If you pick up a new apprentice, we'll pick up 25 to 30 per cent of the cost.
We're working to expand access to trades and professions with a series of changes that are making a real, practical difference.
Our government is working to help employers, universities and colleges understand the academic credentials of the internationally trained.
We've expanded bridge-training programs for nurses, doctors, engineers, teachers and other trades and professions.
Too many of our people have told us they find the appeals process in some regulated professions confusing and arbitrary.
So we've appointed former Ontario Justice George Thomson to recommend an appeals process that's fair and transparent.
We're opening up the process for appointments to our own agencies, boards and commissions by working with communities to identify and appoint candidates that reflect Ontario's diversity.
And some of our recent appointments, I believe, indicate some progress on this front.
We're working with the federal government on a new immigration agreement, one that focuses on enhanced language training and new programs to help immigrants access the Canadian labour market.
We're working on a new information portal, so people considering Canada can get the information they need, from the federal and provincial government, in one convenient place.

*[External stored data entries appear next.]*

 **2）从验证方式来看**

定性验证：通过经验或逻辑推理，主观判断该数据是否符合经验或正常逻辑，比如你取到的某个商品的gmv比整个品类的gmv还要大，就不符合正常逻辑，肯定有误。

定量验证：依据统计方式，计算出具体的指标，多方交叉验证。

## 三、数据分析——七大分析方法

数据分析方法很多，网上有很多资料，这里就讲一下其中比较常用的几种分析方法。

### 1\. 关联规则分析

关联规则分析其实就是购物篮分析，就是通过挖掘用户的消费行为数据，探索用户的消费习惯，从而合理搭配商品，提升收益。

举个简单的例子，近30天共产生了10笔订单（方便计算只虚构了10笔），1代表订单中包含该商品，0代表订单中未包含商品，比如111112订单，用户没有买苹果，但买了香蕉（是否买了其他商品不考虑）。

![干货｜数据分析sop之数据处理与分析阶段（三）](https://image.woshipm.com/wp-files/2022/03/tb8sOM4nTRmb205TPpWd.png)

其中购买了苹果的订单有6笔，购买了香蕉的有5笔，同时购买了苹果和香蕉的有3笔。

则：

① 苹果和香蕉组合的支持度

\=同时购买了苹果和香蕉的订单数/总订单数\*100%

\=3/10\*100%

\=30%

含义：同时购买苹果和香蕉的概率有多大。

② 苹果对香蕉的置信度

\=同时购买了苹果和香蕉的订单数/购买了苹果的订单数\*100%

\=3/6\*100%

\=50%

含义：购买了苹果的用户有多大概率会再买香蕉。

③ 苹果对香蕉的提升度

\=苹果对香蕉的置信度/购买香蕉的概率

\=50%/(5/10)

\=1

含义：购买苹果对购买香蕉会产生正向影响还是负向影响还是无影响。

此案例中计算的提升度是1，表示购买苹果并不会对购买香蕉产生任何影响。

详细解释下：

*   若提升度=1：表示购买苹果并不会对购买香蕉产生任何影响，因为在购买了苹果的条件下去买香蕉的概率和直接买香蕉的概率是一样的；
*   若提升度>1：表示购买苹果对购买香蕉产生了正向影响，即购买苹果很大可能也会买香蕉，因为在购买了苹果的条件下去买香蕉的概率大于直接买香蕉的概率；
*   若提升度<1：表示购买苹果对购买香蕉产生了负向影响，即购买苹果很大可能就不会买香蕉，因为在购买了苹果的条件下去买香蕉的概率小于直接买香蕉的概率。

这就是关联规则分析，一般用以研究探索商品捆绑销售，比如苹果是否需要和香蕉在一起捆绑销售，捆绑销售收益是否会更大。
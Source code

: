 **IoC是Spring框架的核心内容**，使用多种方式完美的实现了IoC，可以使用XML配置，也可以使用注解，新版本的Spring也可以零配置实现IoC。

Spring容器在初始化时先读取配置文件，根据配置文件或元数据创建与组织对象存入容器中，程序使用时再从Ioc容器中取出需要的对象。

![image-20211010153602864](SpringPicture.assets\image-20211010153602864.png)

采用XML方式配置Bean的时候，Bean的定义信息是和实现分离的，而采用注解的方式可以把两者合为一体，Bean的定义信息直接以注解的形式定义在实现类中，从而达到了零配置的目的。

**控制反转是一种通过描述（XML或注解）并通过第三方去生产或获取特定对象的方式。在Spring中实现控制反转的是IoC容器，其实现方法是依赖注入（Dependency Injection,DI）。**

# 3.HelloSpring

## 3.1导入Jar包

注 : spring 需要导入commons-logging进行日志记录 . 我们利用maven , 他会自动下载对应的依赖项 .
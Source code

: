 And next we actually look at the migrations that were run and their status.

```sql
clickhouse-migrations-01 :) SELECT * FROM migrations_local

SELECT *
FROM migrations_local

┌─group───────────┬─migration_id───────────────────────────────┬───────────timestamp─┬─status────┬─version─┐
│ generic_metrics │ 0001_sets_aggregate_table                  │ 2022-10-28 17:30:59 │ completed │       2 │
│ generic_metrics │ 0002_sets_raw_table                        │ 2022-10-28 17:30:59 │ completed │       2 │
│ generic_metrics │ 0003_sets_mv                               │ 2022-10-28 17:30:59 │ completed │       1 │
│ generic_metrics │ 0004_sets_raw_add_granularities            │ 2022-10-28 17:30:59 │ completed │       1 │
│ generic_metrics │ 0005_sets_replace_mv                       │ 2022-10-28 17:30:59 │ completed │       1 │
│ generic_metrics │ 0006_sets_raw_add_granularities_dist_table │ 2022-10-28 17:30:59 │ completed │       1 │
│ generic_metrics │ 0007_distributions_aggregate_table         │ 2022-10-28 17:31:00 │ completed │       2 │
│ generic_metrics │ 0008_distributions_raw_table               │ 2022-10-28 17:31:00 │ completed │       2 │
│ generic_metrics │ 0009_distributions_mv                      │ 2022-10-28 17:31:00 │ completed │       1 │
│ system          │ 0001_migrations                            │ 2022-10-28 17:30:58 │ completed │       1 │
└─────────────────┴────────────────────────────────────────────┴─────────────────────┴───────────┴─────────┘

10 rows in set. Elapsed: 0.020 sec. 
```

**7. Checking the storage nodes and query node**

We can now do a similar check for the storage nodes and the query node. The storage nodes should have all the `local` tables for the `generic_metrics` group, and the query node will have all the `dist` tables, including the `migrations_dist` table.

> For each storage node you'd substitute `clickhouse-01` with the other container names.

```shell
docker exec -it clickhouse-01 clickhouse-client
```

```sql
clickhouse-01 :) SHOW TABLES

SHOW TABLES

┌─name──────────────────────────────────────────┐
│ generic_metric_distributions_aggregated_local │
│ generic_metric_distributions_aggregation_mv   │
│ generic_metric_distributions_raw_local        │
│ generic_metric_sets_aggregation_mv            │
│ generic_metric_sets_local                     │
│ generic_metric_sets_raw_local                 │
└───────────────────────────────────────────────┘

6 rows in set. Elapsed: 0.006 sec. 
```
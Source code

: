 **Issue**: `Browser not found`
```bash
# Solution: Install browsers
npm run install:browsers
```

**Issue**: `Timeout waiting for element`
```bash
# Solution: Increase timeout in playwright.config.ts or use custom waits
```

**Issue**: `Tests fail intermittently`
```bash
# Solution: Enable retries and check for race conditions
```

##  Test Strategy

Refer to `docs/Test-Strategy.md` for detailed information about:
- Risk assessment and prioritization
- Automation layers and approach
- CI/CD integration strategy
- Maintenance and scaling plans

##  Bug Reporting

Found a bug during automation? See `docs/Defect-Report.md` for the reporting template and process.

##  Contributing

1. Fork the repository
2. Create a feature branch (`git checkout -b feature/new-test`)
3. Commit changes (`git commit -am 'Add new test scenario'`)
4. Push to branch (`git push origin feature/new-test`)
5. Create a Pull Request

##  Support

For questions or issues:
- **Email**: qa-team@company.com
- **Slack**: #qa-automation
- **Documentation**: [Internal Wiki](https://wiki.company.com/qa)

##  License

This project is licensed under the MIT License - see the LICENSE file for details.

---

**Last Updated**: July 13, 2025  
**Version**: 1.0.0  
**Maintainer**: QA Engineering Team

It's simply not good enough anymore in the highly competitive, global economy of the 21st century to tell new Canadians to wait a generation for their opportunity.
They can't wait that long for their chance in Ontario, and we can't wait that long for them to make their maximum contribution to Ontario.
We need every Ontarian -- including our newest Ontarians -- at their best.
Let me wrap up with just a few points.
The first is: We are making progress.
In fact, we've published a progress report on what we've accomplished in our first year in government.
The highlights are available online at resultsontario.com, and they're available in twelve languages.
The second is: We can do this.
I've been on this job for more than a year now.
And what has struck me more than anything is how much we have going for us.
Ontarians excel in every walk of life and in every language.
In business, in the arts, in sports, in health care and education and the media, Ontarians excel.
We can overcome our challenges.
We can be even more successful.
We can, by investing in our people, be the place to be, for years to come.
I meet regularly with my provincial counterparts.
And each of them would gladly trade their challenges for ours.
The final thing I want to do is to extend to all of you the best of the holiday season.
On behalf of Terri and our family, but also on behalf of 12 million Ontarians.
However you celebrate, whatever your heritage, or religion, I ask you to take a moment to celebrate what we all share -- the privilege we enjoy living here in Ontario.
Celebrate that we have the resolve to overcome our challenges.
Celebrate the respect we have for one another.
Celebrate that, wherever we come from, we can move forward as one and embrace once again the responsibility we share.
My friends, the Ontario we want for ourselves, our children and our grandchildren -- an Ontario that speaks every language, that accepts every culture, that values every individual, an Ontario that is the best place in the world because it embraces what is best in the world -- that Ontario is ours to deliver together.